Russian Liberals Fear Kremlin FDR Turn Might Be For Real

The Moscow daily Nezavisimaya Gazeta, which is owned by a former aide to the generally neo-liberal Minister of Trade and Economics German Gref, ran an unsigned editorial on Feb. 22, expressing hostility towards the "new outlines for the country's industrial policy," laid out by President Vladimir Putin and First Deputy Premier Sergei Ivanov at a conference that week in Volgograd. NG attacked the policy as neo-Soviet and neo-Keynesian, in a rather confused way. Most interesting, though, was the editorial's linkage of the Putin-Ivanov industrial policy, with recent attention to the historical example of Franklin Roosevelt's New Deal, as in the recent conference at the Moscow State Institute for International Relations (MGIMO), addressed by Kremlin staff official Vladislav Surkov.

Nezavisimaya Gazeta wrote, "If one takes into account our leaders' heightened interest in the personality, political fate, and crisis-averting activities of Franklin Roosevelt, then one could draw conclusions about a certain conceptual unity being demonstrated in the authorities' approach. Roosevelt is a difficult choice to criticize as an idol and example for any politician. Any criticism would relate above all to the fundamental adaptability of his policy to modern Russia. Moreover, an incorrect interpretation of the ideas behind the New Deal, and more precisely a fundamental misunderstanding of its aims—the rescue and support of America's private capital as the basis for a capitalist economic system—could easily lead disciples of the great American President into the dead end of bureaucratic state-monopolized capitalism."

The principles of the New Deal, NG raved, will not yield "growth in productivity of the Russian economy as an integrated indicator of competitiveness," and are useless "within the conditions of the globalization of capital markets."
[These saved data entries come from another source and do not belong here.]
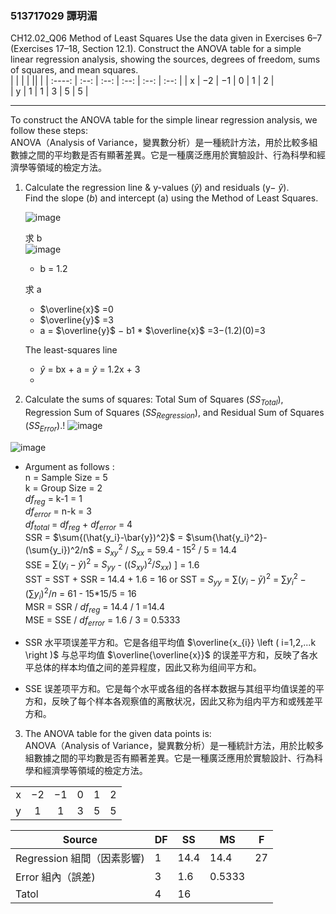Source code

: ### 513717029 譚玥湄  

CH12.02_Q06 
Method of Least Squares Use the data given in Exercises 6–7 (Exercises 17–18, Section 12.1). Construct the ANOVA table for a simple linear regression analysis, showing the sources, degrees of freedom, sums of squares, and mean squares.  
|       |    | | || |
| :----:  | :--:   | :--: | :--: |   :--: |    :--: | 
| x | −2 | −1 | 0 | 1 | 2 |   
| y | 1  | 1  | 3 | 5 | 5 | 

---
To construct the ANOVA table for the simple linear regression analysis, we follow these steps:  
ANOVA（Analysis of Variance，變異數分析）是一種統計方法，用於比較多組數據之間的平均數是否有顯著差異。它是一種廣泛應用於實驗設計、行為科學和經濟學等領域的檢定方法。

1. Calculate the regression line & y-values ($\hat{y}$) and residuals (y− $\hat{y}$).  
   Find the slope ($b$) and intercept (a) using the Method of Least Squares.

   ![image](https://github.com/user-attachments/assets/788f8a23-501f-4d3d-9157-5071347044b5)
   
   求 b  
   ![image](https://github.com/user-attachments/assets/ba7247c9-50ed-4f73-a9e5-fca4c116ac83)  
   - b = 1.2 
   
   求 a
   - $\overline{x}$ =0  
   - $\overline{y}$ =3
   - a = $\overline{y}$ − b1 *  $\overline{x}$ =3−(1.2)(0)=3 

    The least-squares line  
    - $\hat{y}$ = bx + a  =  $\hat{y}$ = 1.2x + 3
    -   

2. Calculate the sums of squares: Total Sum of Squares ($SS_{Total}$), Regression Sum of Squares ($SS_{Regression}$), and Residual Sum of Squares ($SS_{Error}$).!
![image](https://github.com/user-attachments/assets/c608e140-bcda-4d6a-b6f8-ba83beec2bb3)

![image](https://github.com/user-attachments/assets/3bb7c363-804a-4783-9899-79f947ea625b)  
- Argument as follows :  
n = Sample Size =  5   
k = Group Size =  2  
$df_{reg}$ = k-1 = 1  
$df_{error}$ = n-k = 3  
$df_{total}$ = $df_{reg}$ + $df_{error}$  = 4  
SSR =  $\sum{(\hat{y_i}-\bar{y})^2}$ = $\sum{\hat{y_i}^2}-(\sum{y_i})^2/n$ =  $S_{xy}^2$ / $S_{xx}$ = 59.4 - $15^2$ / 5 = 14.4  
SSE =  $\sum{({y_i}-\hat{y})^2}$ = $S_{yy}$ - ($(S_{xy})^2 / S_{xx}$)  ] = 1.6  
SST = SST + SSR = 14.4 + 1.6 = 16  or SST = $S_{yy}$ = $\sum{(y_i-\bar{y})^2}$ =  $\sum{y_i^2}-(\sum{y_i})^2/n$ = 61 - 15*15/5 = 16  
MSR = SSR / $df_{reg}$ = 14.4 / 1 =14.4  
MSE = SSE / $df_{error}$ = 1.6 / 3 = 0.5333  

- SSR 水平项误差平方和。它是各组平均值 $\overline{x_{i}} \left ( i=1,2,...k \right )$ 与总平均值 $\overline{\overline{x}}$ 的误差平方和，反映了各水平总体的样本均值之间的差异程度，因此又称为组间平方和。
- SSE 误差项平方和。它是每个水平或各组的各样本数据与其组平均值误差的平方和，反映了每个样本各观察值的离散状况，因此又称为组内平方和或残差平方和。

3. The ANOVA table for the given data points is:  
ANOVA（Analysis of Variance，變異數分析）是一種統計方法，用於比較多組數據之間的平均數是否有顯著差異。它是一種廣泛應用於實驗設計、行為科學和經濟學等領域的檢定方法。

|       |    | | || |
| :----:  | :--:   | :--: | :--: |   :--: |    :--: | 
| x | −2 | −1 | 0 | 1 | 2 |   
| y | 1  | 1  | 3 | 5 | 5 | 

  
| Source  | DF    | SS | MS | F |
| ----  | --    | -- | -- |-- |
| Regression 組間（因素影響)   | 1     | 14.4  | 14.4  | 27 |
| Error 組內（誤差) | 3     | 1.6 | 0.5333 ||
| Tatol | 4     | 16 ||


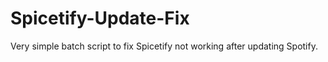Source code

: # Spicetify-Update-Fix
Very simple batch script to fix Spicetify not working after updating Spotify.
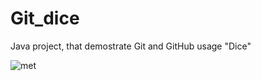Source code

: # Git_dice
Java project, that demostrate Git and GitHub usage "Dice"

![met]([https://www.google.com/url?sa=i&url=https%3A%2F%2Fwww.flaghouse.com%2FPhysical-Education%2FToss-Target-Games%2FTossing-Items%2FBig-Dice.axd&psig=AOvVaw0SSz0dJINjSOGftjszRDNK&ust=1680760748965000&source=images&cd=vfe&ved=0CA0QjRxqFwoTCOjO6eOHkv4CFQAAAAAdAAAAABAJ](https://discountmagic.b-cdn.net/wp-content/uploads/2020/07/1802_12613.jpg))
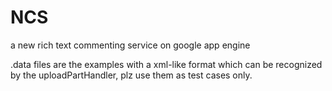 NCS
===

a new rich text commenting service on google app engine

.data files are the examples with a xml-like format which can be recognized by the uploadPartHandler, plz use them as test cases only.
Russia Offers Chile Nuclear Energy Cooperation

At a press conference following Russia-Chilean political consultations March 6, Russian Deputy Foreign Minister Sergei Kislyak said the nations intend to expand bilateral trade, and that Russia is ready to cooperate with Chile in the nuclear sphere, although this is up to the Chilean government to decide. The Bachelet government has rejected nuclear development for Chile, but pressure from business, academic, and legislative leaders led to the establishment of an energy commission to explore the option of going nuclear. In neighboring Peru, there is support for Chile's consideration of nuclear energy. Peru's nuclear expert, Rolando Paucar Jauregui, the former head of the nuclear energy agency, noted how badly off Peru is now, since it dismantled its nuclear energy agency and programs, and its educational infrastructure.

Tymoshenko Campaigns for Early Elections in Ukraine

Ukrainian opposition leader Yulia Tymoshenko lost no time in pushing for new parliamentary elections when she returned to Kiev in early March, after discussions with Vice President Dick Cheney and others in Washington. Tymoshenko told her supporters that both Cheney and Secretary of State Condoleezza Rice were in favor of early parliamentary elections in Ukraine (as if they should have anything to say about it). It may not be so easy, however, as the last parliamentary elections gave a big victory to Prime Minister Victor Yanukovych, with a clear anti-NATO mood among the populace. Tymoshenko said that she would work to bring Ukraine into NATO. Yanukovych and Speaker of the Parliament Alexander Moroz are preparing a counter motion to call for early Presidential elections if Tymoshenko succeeds in getting Ukrainian President Victor Yushchenko to call for early parliamentary elections.